_WHAT YOU WILL DO:_ Every line below must be reproduced exactly; no pictures are to be included.
--- STUDY MATERIAL Enclosed Below ---
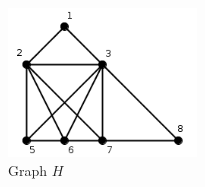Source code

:  \begin{figure}[htb]	
 \center%
 \includegraphics[width=5cm]{./img/grafoH.png}
 \caption{Graph $H$}
\label{fig:grafoH}
\end{figure}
--- End of Enclosed STUDY MATERIAL ---
_SOLUTION:_
Source code

:  \begin{figure}[htb]	
 \center%
 \includegraphics[width=5cm]{./img/grafoH.png}
 \caption{Graph $H$}
\label{fig:grafoH}
\end{figure}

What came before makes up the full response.